Abstract
Objectives
Therapeutic drug monitoring (TDM) plays a crucial role in personalized medicine. It helps clinicians to tailor drug dosage for optimized therapy through understanding the underlying complex pharmacokinetics and pharmacodynamics. Conventional, non-continuous TDM fails to provide real-time information, which is particularly important for the initial phase of immunosuppressant therapy, e.g., with cyclosporine (CsA) and mycophenolic acid (MPA).
Methods
We analyzed the time course over 8 h of total and free of immunosuppressive drug (CsA and MPA) concentrations measured by liquid chromatography-tandem mass spectrometry (LC-MS/MS) in 16 kidney transplant patients. Besides repeated blood sampling, intravenous microdialysis was used for continuous sampling. Free drug concentrations were determined from ultracentrifuged EDTA-plasma (UC) and compared with the drug concentrations in the respective microdialysate (µD). µDs were additionally analyzed for free CsA using a novel immunosensor chip integrated into a fluorescence detection platform. The potential of microdialysis coupled with an optical immunosensor for the TDM of immunosuppressants was assessed.
Results
Using LC-MS/MS, the free concentrations of CsA (fCsA) and MPA (fMPA) were detectable and the time courses of total and free CsA comparable. fCsA and fMPA and area-under-the-curves (AUCs) in µDs correlated well with those determined in UCs (r≥0.79 and r≥0.88, respectively). Moreover, fCsA in µDs measured with the immunosensor correlated clearly with those determined by LC-MS/MS (r=0.82).
Conclusions
The new microdialysis-supported immunosensor allows real-time analysis of immunosuppressants and tailor-made dosing according to the AUC concept. It readily lends itself to future applications as minimally invasive and continuous near-patient TDM.

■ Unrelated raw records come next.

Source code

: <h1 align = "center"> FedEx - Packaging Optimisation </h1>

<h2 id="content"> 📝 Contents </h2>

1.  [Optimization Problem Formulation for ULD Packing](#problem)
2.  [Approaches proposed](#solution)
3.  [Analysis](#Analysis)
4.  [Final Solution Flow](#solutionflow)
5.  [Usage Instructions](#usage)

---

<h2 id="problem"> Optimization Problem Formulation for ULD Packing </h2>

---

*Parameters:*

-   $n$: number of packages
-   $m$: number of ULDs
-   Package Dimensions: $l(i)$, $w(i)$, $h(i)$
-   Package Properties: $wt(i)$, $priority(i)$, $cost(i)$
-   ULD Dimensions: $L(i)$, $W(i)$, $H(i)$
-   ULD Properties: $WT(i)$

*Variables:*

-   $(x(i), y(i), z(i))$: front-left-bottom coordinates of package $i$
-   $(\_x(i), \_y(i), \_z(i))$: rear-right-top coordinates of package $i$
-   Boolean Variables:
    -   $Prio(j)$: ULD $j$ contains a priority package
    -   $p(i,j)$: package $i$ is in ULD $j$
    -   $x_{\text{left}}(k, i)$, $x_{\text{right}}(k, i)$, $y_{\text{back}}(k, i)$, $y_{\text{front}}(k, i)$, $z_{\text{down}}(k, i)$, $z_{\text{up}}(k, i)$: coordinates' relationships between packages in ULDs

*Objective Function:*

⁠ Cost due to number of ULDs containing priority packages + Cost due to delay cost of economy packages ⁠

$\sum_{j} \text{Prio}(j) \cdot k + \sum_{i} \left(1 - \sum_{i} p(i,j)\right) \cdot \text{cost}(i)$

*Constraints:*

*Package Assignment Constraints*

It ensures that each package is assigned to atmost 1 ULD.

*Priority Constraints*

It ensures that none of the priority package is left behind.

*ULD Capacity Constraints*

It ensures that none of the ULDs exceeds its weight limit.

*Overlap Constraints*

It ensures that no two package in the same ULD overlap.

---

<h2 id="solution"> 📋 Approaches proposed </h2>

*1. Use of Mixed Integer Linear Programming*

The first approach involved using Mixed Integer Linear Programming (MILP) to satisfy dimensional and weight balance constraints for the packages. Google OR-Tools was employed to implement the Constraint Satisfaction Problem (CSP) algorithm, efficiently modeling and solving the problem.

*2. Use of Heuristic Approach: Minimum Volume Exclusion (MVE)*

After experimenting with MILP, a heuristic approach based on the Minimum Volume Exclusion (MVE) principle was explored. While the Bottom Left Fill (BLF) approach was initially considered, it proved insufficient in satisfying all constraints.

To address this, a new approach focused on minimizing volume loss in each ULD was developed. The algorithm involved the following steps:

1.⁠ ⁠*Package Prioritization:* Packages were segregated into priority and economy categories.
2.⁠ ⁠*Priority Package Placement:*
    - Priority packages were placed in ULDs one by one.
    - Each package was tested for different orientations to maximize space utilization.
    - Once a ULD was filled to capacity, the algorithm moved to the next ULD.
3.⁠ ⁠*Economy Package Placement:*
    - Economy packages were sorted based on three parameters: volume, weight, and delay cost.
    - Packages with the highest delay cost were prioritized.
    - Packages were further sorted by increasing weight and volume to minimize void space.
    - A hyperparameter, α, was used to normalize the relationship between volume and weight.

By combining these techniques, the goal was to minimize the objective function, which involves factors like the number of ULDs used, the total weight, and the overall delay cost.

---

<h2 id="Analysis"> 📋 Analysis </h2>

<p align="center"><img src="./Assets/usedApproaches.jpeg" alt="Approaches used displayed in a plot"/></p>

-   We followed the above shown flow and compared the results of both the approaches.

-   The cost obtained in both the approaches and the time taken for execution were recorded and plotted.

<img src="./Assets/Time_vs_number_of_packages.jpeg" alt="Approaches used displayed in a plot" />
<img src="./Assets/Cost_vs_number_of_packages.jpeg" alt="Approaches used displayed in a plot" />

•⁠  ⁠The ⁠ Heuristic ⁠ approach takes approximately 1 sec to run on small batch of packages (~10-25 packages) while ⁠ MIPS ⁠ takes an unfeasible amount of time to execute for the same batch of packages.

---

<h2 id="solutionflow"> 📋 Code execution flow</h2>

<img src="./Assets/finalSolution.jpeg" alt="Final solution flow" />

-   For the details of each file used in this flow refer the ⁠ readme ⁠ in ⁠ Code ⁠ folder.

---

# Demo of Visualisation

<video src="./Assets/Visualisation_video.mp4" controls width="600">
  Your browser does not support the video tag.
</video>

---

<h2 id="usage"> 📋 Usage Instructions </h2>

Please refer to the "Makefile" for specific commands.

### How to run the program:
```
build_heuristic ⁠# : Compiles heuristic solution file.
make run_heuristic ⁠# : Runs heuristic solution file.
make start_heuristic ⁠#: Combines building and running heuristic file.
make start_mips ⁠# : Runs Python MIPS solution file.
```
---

Funding source: European Commission
Acknowledgments
We thank Christine Grubmüller and Christine Völkl for their excellent technical assistance, Francesca Salis for her help in the synthesis of CsA–O–CO2H, and Dr. Jutta Redlin for preparation of the perfusion solutions. We thank also all enrolled patients for their dedication and provision of clinical material.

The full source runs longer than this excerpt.